WHAT YOU ARE ASKED TO DO: From top to bottom, each entry below must be reproduced exactly.

LISTED ENTRIES:

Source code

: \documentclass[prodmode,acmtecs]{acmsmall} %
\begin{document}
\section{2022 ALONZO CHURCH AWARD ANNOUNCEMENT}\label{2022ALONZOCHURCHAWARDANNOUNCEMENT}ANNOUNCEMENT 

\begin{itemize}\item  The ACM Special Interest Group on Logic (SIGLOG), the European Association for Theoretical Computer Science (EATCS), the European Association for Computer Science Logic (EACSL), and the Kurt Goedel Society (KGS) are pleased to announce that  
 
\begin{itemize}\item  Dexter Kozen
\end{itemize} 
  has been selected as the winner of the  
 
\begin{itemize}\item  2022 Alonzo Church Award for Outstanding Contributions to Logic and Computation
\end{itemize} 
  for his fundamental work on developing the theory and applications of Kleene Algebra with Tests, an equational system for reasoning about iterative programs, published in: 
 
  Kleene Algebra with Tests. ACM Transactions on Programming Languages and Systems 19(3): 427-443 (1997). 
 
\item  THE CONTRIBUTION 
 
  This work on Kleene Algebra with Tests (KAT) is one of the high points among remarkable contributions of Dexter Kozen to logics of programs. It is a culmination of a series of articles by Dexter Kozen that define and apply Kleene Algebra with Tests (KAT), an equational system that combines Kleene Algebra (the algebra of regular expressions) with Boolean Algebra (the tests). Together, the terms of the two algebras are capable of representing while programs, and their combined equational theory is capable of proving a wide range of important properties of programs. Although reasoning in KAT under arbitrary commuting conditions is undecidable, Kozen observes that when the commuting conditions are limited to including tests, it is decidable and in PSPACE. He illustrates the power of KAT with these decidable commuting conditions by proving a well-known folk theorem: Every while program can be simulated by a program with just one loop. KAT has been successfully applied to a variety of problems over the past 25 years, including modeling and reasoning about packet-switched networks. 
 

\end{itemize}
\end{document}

WORKED SOLUTION:
Source code

: \documentclass[prodmode,acmtecs]{acmsmall} %
\begin{document}
\section{2022 ALONZO CHURCH AWARD ANNOUNCEMENT}\label{2022ALONZOCHURCHAWARDANNOUNCEMENT}ANNOUNCEMENT 

\begin{itemize}\item  The ACM Special Interest Group on Logic (SIGLOG), the European Association for Theoretical Computer Science (EATCS), the European Association for Computer Science Logic (EACSL), and the Kurt Goedel Society (KGS) are pleased to announce that  
 
\begin{itemize}\item  Dexter Kozen
\end{itemize} 
  has been selected as the winner of the  
 
\begin{itemize}\item  2022 Alonzo Church Award for Outstanding Contributions to Logic and Computation
\end{itemize} 
  for his fundamental work on developing the theory and applications of Kleene Algebra with Tests, an equational system for reasoning about iterative programs, published in: 
 
  Kleene Algebra with Tests. ACM Transactions on Programming Languages and Systems 19(3): 427-443 (1997). 
 
\item  THE CONTRIBUTION 
 
  This work on Kleene Algebra with Tests (KAT) is one of the high points among remarkable contributions of Dexter Kozen to logics of programs. It is a culmination of a series of articles by Dexter Kozen that define and apply Kleene Algebra with Tests (KAT), an equational system that combines Kleene Algebra (the algebra of regular expressions) with Boolean Algebra (the tests). Together, the terms of the two algebras are capable of representing while programs, and their combined equational theory is capable of proving a wide range of important properties of programs. Although reasoning in KAT under arbitrary commuting conditions is undecidable, Kozen observes that when the commuting conditions are limited to including tests, it is decidable and in PSPACE. He illustrates the power of KAT with these decidable commuting conditions by proving a well-known folk theorem: Every while program can be simulated by a program with just one loop. KAT has been successfully applied to a variety of problems over the past 25 years, including modeling and reasoning about packet-switched networks. 
 

\end{itemize}
\end{document}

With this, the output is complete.